_Aim of the exercise_
Every record below needs to be set down exactly. Pictures do not belong in the copy.

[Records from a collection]
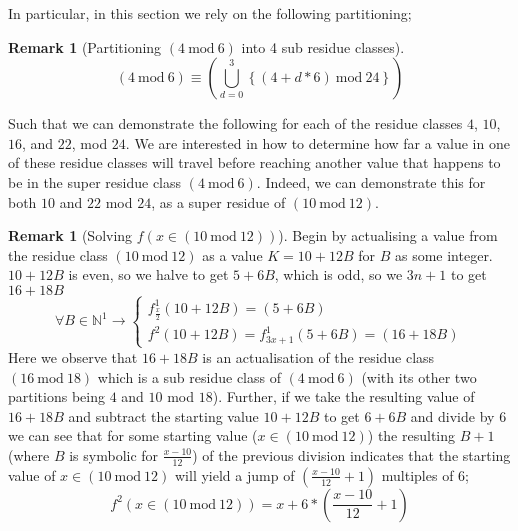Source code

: \documentclass[12pt,a4paper]{amsart}
\numberwithin{equation}{section}
\theoremstyle{plain}
\theoremstyle{definition}
\newtheorem{Rem}[Th]{Remark}
\begin{document}
In particular, in this section we rely on the following partitioning; 

\begin{Rem}[Partitioning $\left ( 4\:\mathrm{mod}\:6 \right )$ into 4 sub residue classes]
\begin{equation}
\left ( 4\:\mathrm{mod}\:6 \right ) \equiv \left (\bigcup_{d=0}^{3} \left \{ \left (4+d*6  \right )\:\mathrm{mod}\:24 \right \}  \right )
\end{equation}
\end{Rem}

Such that we can demonstrate the following for each of the residue classes $4$, $10$, $16$, and $22$, mod $24$. We are interested in how to determine how far a value in one of these residue classes will travel before reaching another value that happens to be in the super residue class $\left ( 4\:\mathrm{mod}\:6 \right )$. Indeed, we can demonstrate this for both $10$ and $22$ mod $24$, as a super residue of $\left ( 10\:\mathrm{mod}\:12 \right )$.

\begin{Rem}[Solving $f \left ( x \in \left ( 10\:\mathrm{mod}\:12 \right ) \right )$]
Begin by actualising a value from the residue class $\left ( 10\:\mathrm{mod}\:12 \right )$ as a value $K = 10 + 12B$ for $B$ as some integer. $10 + 12B$ is even, so we halve to get $5 + 6B$, which is odd, so we $3n+1$ to get $16+18B$
\begin{equation}
\forall B \in \mathbb{N}^{1} \rightarrow \left \{  \begin{matrix}
f^{1}_{\frac{x}{2}} \left ( 10+12B \right ) = \left ( 5+6B \right ) \\ 
f^{2} \left ( 10+12B \right ) = f^{1}_{3x+1} \left ( 5+6B \right ) =  \left ( 16+18B \right )
\end{matrix} \right.
\end{equation}
Here we observe that $16+18B$ is an actualisation of the residue class  $\left ( 16\:\mathrm{mod}\:18 \right )$ which is a sub residue class of  $\left ( 4\:\mathrm{mod}\:6 \right )$ (with its other two partitions being $4$ and $10$ mod $18$). Further, if we take the resulting value of $16+18B$ and subtract the starting value $10+12B$ to get $6+6B$ and divide by $6$ we can see that for some starting value ($x \in \left ( 10\:\mathrm{mod}\:12 \right )$) the resulting $B+1$ (where $B$ is symbolic for $\frac{x-10}{12}$) of the previous division indicates that the starting value of $x \in \left ( 10\:\mathrm{mod}\:12 \right )$ will yield a jump of $\left ( \frac{x-10}{12} + 1 \right )$ multiples of $6$;
\begin{equation}
f^{2} \left ( x \in \left ( 10\:\mathrm{mod}\:12 \right ) \right ) = x+6*\left ( \frac{x-10}{12} + 1 \right )
\end{equation}
\end{Rem}
\end{document}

_Result of the task_
Source code

: \documentclass[12pt,a4paper]{amsart}
\numberwithin{equation}{section}
\theoremstyle{plain}
\theoremstyle{definition}
\newtheorem{Rem}[Th]{Remark}
\begin{document}
In particular, in this section we rely on the following partitioning; 

\begin{Rem}[Partitioning $\left ( 4\:\mathrm{mod}\:6 \right )$ into 4 sub residue classes]
\begin{equation}
\left ( 4\:\mathrm{mod}\:6 \right ) \equiv \left (\bigcup_{d=0}^{3} \left \{ \left (4+d*6  \right )\:\mathrm{mod}\:24 \right \}  \right )
\end{equation}
\end{Rem}

Such that we can demonstrate the following for each of the residue classes $4$, $10$, $16$, and $22$, mod $24$. We are interested in how to determine how far a value in one of these residue classes will travel before reaching another value that happens to be in the super residue class $\left ( 4\:\mathrm{mod}\:6 \right )$. Indeed, we can demonstrate this for both $10$ and $22$ mod $24$, as a super residue of $\left ( 10\:\mathrm{mod}\:12 \right )$.

\begin{Rem}[Solving $f \left ( x \in \left ( 10\:\mathrm{mod}\:12 \right ) \right )$]
Begin by actualising a value from the residue class $\left ( 10\:\mathrm{mod}\:12 \right )$ as a value $K = 10 + 12B$ for $B$ as some integer. $10 + 12B$ is even, so we halve to get $5 + 6B$, which is odd, so we $3n+1$ to get $16+18B$
\begin{equation}
\forall B \in \mathbb{N}^{1} \rightarrow \left \{  \begin{matrix}
f^{1}_{\frac{x}{2}} \left ( 10+12B \right ) = \left ( 5+6B \right ) \\ 
f^{2} \left ( 10+12B \right ) = f^{1}_{3x+1} \left ( 5+6B \right ) =  \left ( 16+18B \right )
\end{matrix} \right.
\end{equation}
Here we observe that $16+18B$ is an actualisation of the residue class  $\left ( 16\:\mathrm{mod}\:18 \right )$ which is a sub residue class of  $\left ( 4\:\mathrm{mod}\:6 \right )$ (with its other two partitions being $4$ and $10$ mod $18$). Further, if we take the resulting value of $16+18B$ and subtract the starting value $10+12B$ to get $6+6B$ and divide by $6$ we can see that for some starting value ($x \in \left ( 10\:\mathrm{mod}\:12 \right )$) the resulting $B+1$ (where $B$ is symbolic for $\frac{x-10}{12}$) of the previous division indicates that the starting value of $x \in \left ( 10\:\mathrm{mod}\:12 \right )$ will yield a jump of $\left ( \frac{x-10}{12} + 1 \right )$ multiples of $6$;
\begin{equation}
f^{2} \left ( x \in \left ( 10\:\mathrm{mod}\:12 \right ) \right ) = x+6*\left ( \frac{x-10}{12} + 1 \right )
\end{equation}
\end{Rem}
\end{document}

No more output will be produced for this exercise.